This weekend I watched the film on grandchildren caring for grandparents with Alzheimer’s. I was floored by the patience and persistence these kids displayed.
One theme that the film highlighted with “staying in the moment.” This is something we all did as kids (remember focusing on a ladybug crawling up a blade of grass for minutes at a time, oblivious to anything else in the world?), but we lose as we mature. Turns out we end up back there towards the end of life.
Spending time with an Alzheimer’s patient sometimes means playing cards or other games, discussing what they see out the window at that moment – and not discussing what happened this morning or what you will be doing tonight.
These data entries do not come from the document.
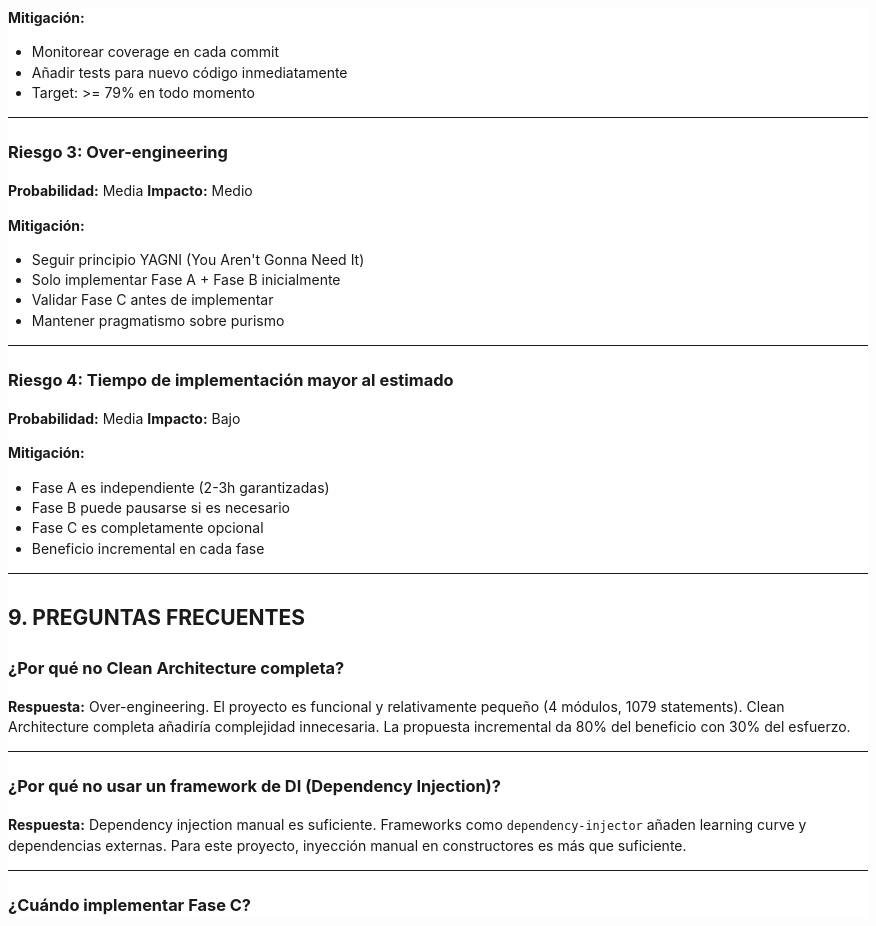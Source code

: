 **Mitigación:**
- Monitorear coverage en cada commit
- Añadir tests para nuevo código inmediatamente
- Target: >= 79% en todo momento

---

### Riesgo 3: Over-engineering

**Probabilidad:** Media
**Impacto:** Medio

**Mitigación:**
- Seguir principio YAGNI (You Aren't Gonna Need It)
- Solo implementar Fase A + Fase B inicialmente
- Validar Fase C antes de implementar
- Mantener pragmatismo sobre purismo

---

### Riesgo 4: Tiempo de implementación mayor al estimado

**Probabilidad:** Media
**Impacto:** Bajo

**Mitigación:**
- Fase A es independiente (2-3h garantizadas)
- Fase B puede pausarse si es necesario
- Fase C es completamente opcional
- Beneficio incremental en cada fase

---

## 9. PREGUNTAS FRECUENTES

### ¿Por qué no Clean Architecture completa?

**Respuesta:** Over-engineering. El proyecto es funcional y relativamente pequeño (4 módulos, 1079 statements). Clean Architecture completa añadiría complejidad innecesaria. La propuesta incremental da 80% del beneficio con 30% del esfuerzo.

---

### ¿Por qué no usar un framework de DI (Dependency Injection)?

**Respuesta:** Dependency injection manual es suficiente. Frameworks como `dependency-injector` añaden learning curve y dependencias externas. Para este proyecto, inyección manual en constructores es más que suficiente.

---

### ¿Cuándo implementar Fase C?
This also touches on the theme of “fiblets” – the notion that you cannot change the reality of an Alzheimer’s patient, so you go with their reality instead. They are in their moment – go and join them there. My favorite Alzheimer’s coach, Beverly Moore, tells this story: It is about 3 p.m., and a woman she is working with is convinced that Johnny should be coming off the school bus any minute. There is no way to convince her that she is 85 and her little boy is a 60 year-old accomplished engineer. Instead, Beverly agrees and steers her into the kitchen to make tea while they “wait for the bus.”
It is a shift in the way we are used to interacting with people, but if you can force yourself to return to your childhood habits and “stay in the moment” you can turn what could have been a frustrating experience into some joyful time spent with your loved one.